**TASK:** The result should be every line that contains the word "called", taken from the material.

* * *

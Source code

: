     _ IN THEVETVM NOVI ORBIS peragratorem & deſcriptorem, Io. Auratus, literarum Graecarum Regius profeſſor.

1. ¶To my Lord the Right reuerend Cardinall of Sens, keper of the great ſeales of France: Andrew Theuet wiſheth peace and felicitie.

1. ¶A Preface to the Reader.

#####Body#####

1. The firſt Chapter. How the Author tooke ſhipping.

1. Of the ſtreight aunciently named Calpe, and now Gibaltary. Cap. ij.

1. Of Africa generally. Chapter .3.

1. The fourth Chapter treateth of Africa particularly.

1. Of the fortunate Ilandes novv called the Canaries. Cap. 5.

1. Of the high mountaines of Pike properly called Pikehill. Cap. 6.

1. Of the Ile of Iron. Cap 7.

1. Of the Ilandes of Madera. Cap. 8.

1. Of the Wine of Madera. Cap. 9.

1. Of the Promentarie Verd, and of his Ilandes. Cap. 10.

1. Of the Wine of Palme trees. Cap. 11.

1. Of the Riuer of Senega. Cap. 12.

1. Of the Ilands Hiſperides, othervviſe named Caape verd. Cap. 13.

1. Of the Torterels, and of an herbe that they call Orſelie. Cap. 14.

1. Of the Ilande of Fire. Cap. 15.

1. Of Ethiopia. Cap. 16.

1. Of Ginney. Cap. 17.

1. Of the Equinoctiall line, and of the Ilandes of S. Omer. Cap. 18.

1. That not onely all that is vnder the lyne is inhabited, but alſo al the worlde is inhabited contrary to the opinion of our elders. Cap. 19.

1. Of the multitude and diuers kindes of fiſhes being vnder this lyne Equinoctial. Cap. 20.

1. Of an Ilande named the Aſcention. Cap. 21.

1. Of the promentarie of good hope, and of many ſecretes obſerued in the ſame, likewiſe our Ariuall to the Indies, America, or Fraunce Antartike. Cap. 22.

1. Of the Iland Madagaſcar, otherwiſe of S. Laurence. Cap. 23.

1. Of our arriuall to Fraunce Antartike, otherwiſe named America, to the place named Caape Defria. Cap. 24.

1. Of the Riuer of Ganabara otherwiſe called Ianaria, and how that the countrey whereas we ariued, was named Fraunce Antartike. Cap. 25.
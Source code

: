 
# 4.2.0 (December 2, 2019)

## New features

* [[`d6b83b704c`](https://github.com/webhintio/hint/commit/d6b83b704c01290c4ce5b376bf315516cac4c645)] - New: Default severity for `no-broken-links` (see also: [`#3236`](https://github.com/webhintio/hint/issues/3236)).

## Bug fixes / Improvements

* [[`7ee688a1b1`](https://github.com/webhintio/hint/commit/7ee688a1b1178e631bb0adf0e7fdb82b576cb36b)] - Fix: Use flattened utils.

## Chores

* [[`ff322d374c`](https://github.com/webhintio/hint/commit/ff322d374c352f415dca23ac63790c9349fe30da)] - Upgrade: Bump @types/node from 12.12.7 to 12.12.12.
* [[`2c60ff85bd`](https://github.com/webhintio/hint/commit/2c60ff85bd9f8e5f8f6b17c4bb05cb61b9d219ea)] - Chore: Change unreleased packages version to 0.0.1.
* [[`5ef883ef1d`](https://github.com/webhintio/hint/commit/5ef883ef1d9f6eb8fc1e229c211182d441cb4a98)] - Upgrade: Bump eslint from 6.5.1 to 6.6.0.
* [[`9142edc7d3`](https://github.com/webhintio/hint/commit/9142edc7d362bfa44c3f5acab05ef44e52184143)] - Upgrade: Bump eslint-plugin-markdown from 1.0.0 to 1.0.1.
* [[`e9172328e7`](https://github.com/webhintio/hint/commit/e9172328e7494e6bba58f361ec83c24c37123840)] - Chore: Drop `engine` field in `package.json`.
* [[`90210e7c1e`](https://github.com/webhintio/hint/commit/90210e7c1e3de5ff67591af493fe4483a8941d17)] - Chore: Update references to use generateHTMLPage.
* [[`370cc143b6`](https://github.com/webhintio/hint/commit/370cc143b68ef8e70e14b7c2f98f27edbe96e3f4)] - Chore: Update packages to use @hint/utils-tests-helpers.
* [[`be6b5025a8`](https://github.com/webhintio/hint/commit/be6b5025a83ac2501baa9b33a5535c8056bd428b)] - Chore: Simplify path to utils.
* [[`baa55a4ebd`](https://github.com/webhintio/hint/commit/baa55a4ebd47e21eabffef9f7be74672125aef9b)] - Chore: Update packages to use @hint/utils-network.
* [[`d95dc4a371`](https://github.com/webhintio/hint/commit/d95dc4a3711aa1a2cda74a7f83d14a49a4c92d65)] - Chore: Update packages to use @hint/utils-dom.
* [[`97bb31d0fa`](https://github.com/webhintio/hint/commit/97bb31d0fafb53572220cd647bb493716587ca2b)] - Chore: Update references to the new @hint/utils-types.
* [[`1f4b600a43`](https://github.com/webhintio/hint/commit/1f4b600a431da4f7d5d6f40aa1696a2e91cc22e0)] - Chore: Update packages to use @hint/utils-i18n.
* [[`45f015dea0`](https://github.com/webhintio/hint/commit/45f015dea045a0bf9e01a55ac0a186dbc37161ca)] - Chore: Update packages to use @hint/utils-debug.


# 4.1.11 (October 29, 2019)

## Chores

* * *

**TASK OUTPUT:**
1. Of the fortunate Ilandes novv called the Canaries. Cap. 5.
1. Of the high mountaines of Pike properly called Pikehill. Cap. 6.
1. Of the Riuer of Ganabara otherwiſe called Ianaria, and how that the countrey whereas we ariued, was named Fraunce Antartike. Cap. 25.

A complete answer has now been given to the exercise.